_Exercise brief_: Where the word "probabilidad" occurs in a line of the data, return the whole line.

_Available records_:
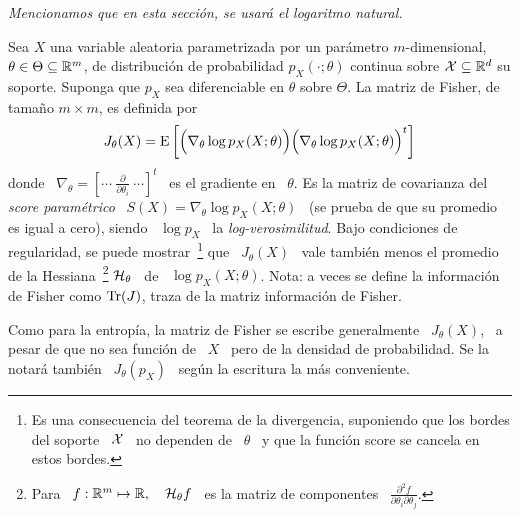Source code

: {\it Mencionamos que en esta secci\'on, se usar\'a el logaritmo natural.}
%
\begin{definicion}
  Sea   $X$   una   variable   aleatoria  parametrizada   por   un   par\'ametro
  $m$-dimensional, $\theta  \in \Theta \subseteq \mathbb{R}^m$,  de distribuci\'on de
  probabilidad  $p_X(\cdot;\theta)$  continua sobre  $\mathcal{X}  \subseteq \mathbb{R}^d$  su
  soporte. Suponga que  $p_X$ sea diferenciable en $\theta$  sobre $\Theta$.  La
  matriz de Fisher, de tama\~no $m \times m$, es definida por
  \[
  J_\theta(X)  =  \operatorname{E}\left[  \Big(  \nabla_\theta \log  p_X(X;\theta)  \Big)
    \Big( \nabla_\theta \log p_X(X;\theta) \Big)^t \right]
  \]
  donde \  $\nabla_\theta = \left[ \cdots  \: \frac{\partial}{\partial \theta_i}
    \:  \cdots \right]^t$ \  es el  gradiente en  \ $\theta$.   Es la  matriz de
  covarianza  del  {\it  score  param\'etrico}  \  $S(X)  =  \nabla_\theta  \log
  p_X(X;\theta)$ \  (se prueba  de que su  promedio es  igual a cero),  siendo \
  $\log p_X$ \ la {\it  log-verosimilitud}.  Bajo condiciones de regularidad, se
  puede  mostrar~\footnote{Es una  consecuencia del  teorema de  la divergencia,
    suponiendo que los bordes del soporte \ $\mathcal{X}$ \ no dependen de \ $\theta$ \ y
    que la funci\'on  score se cancela en estos bordes.}   que \ $J_\theta(X)$ \
  vale tambi\'en menos  el promedio de la Hessiana~\footnote{Para  \ $f: \mathbb{R}^m
    \mapsto  \mathbb{R},  \quad \mathcal{H}_\theta  f$  \ es  la  matriz  de componentes  \
    $\frac{\partial^2 f}{\partial \theta_i \partial \theta_j}$.}  $\mathcal{H}_\theta$
  \ de  \ $\log  p_X(X;\theta)$.  Nota:  a veces se  define la  informaci\'on de
  Fisher como $\operatorname{Tr}(J)$, traza de la matriz informaci\'on de Fisher.
\end{definicion}
%
Como  para  la  entrop\'ia,  la  matriz  de Fisher  se  escribe  generalmente  \
$J_\theta(X)$, \ a pesar de que no sea  funci\'on de \ $X$ \ pero de la densidad
de  probabilidad.  Se  la  notar\'a  tambi\'en \  $J_\theta(p_X)$  \ seg\'un  la
escritura la m\'as conveniente.

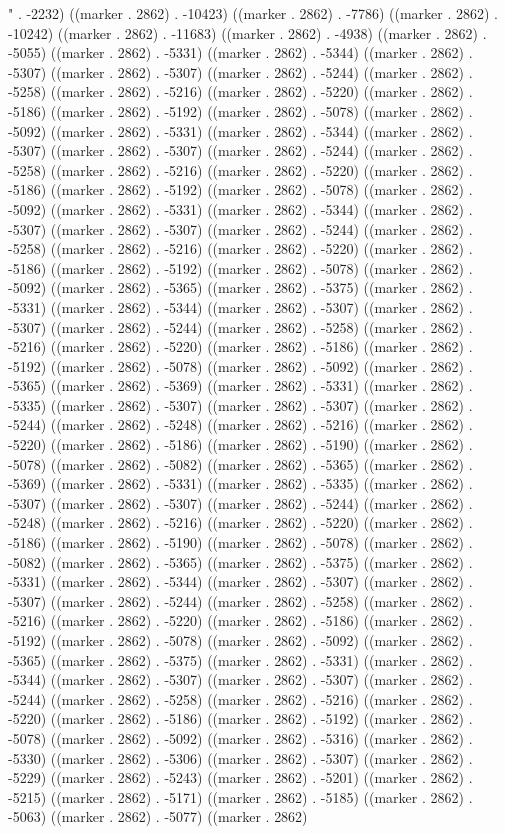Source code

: " . -2232) ((marker . 2862) . -10423) ((marker . 2862) . -7786) ((marker . 2862) . -10242) ((marker . 2862) . -11683) ((marker . 2862) . -4938) ((marker . 2862) . -5055) ((marker . 2862) . -5331) ((marker . 2862) . -5344) ((marker . 2862) . -5307) ((marker . 2862) . -5307) ((marker . 2862) . -5244) ((marker . 2862) . -5258) ((marker . 2862) . -5216) ((marker . 2862) . -5220) ((marker . 2862) . -5186) ((marker . 2862) . -5192) ((marker . 2862) . -5078) ((marker . 2862) . -5092) ((marker . 2862) . -5331) ((marker . 2862) . -5344) ((marker . 2862) . -5307) ((marker . 2862) . -5307) ((marker . 2862) . -5244) ((marker . 2862) . -5258) ((marker . 2862) . -5216) ((marker . 2862) . -5220) ((marker . 2862) . -5186) ((marker . 2862) . -5192) ((marker . 2862) . -5078) ((marker . 2862) . -5092) ((marker . 2862) . -5331) ((marker . 2862) . -5344) ((marker . 2862) . -5307) ((marker . 2862) . -5307) ((marker . 2862) . -5244) ((marker . 2862) . -5258) ((marker . 2862) . -5216) ((marker . 2862) . -5220) ((marker . 2862) . -5186) ((marker . 2862) . -5192) ((marker . 2862) . -5078) ((marker . 2862) . -5092) ((marker . 2862) . -5365) ((marker . 2862) . -5375) ((marker . 2862) . -5331) ((marker . 2862) . -5344) ((marker . 2862) . -5307) ((marker . 2862) . -5307) ((marker . 2862) . -5244) ((marker . 2862) . -5258) ((marker . 2862) . -5216) ((marker . 2862) . -5220) ((marker . 2862) . -5186) ((marker . 2862) . -5192) ((marker . 2862) . -5078) ((marker . 2862) . -5092) ((marker . 2862) . -5365) ((marker . 2862) . -5369) ((marker . 2862) . -5331) ((marker . 2862) . -5335) ((marker . 2862) . -5307) ((marker . 2862) . -5307) ((marker . 2862) . -5244) ((marker . 2862) . -5248) ((marker . 2862) . -5216) ((marker . 2862) . -5220) ((marker . 2862) . -5186) ((marker . 2862) . -5190) ((marker . 2862) . -5078) ((marker . 2862) . -5082) ((marker . 2862) . -5365) ((marker . 2862) . -5369) ((marker . 2862) . -5331) ((marker . 2862) . -5335) ((marker . 2862) . -5307) ((marker . 2862) . -5307) ((marker . 2862) . -5244) ((marker . 2862) . -5248) ((marker . 2862) . -5216) ((marker . 2862) . -5220) ((marker . 2862) . -5186) ((marker . 2862) . -5190) ((marker . 2862) . -5078) ((marker . 2862) . -5082) ((marker . 2862) . -5365) ((marker . 2862) . -5375) ((marker . 2862) . -5331) ((marker . 2862) . -5344) ((marker . 2862) . -5307) ((marker . 2862) . -5307) ((marker . 2862) . -5244) ((marker . 2862) . -5258) ((marker . 2862) . -5216) ((marker . 2862) . -5220) ((marker . 2862) . -5186) ((marker . 2862) . -5192) ((marker . 2862) . -5078) ((marker . 2862) . -5092) ((marker . 2862) . -5365) ((marker . 2862) . -5375) ((marker . 2862) . -5331) ((marker . 2862) . -5344) ((marker . 2862) . -5307) ((marker . 2862) . -5307) ((marker . 2862) . -5244) ((marker . 2862) . -5258) ((marker . 2862) . -5216) ((marker . 2862) . -5220) ((marker . 2862) . -5186) ((marker . 2862) . -5192) ((marker . 2862) . -5078) ((marker . 2862) . -5092) ((marker . 2862) . -5316) ((marker . 2862) . -5330) ((marker . 2862) . -5306) ((marker . 2862) . -5307) ((marker . 2862) . -5229) ((marker . 2862) . -5243) ((marker . 2862) . -5201) ((marker . 2862) . -5215) ((marker . 2862) . -5171) ((marker . 2862) . -5185) ((marker . 2862) . -5063) ((marker . 2862) . -5077) ((marker . 2862)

_Answer_:
  probabilidad  $p_X(\cdot;\theta)$  continua sobre  $\mathcal{X}  \subseteq \mathbb{R}^d$  su
de  probabilidad.  Se  la  notar\'a  tambi\'en \  $J_\theta(p_X)$  \ seg\'un  la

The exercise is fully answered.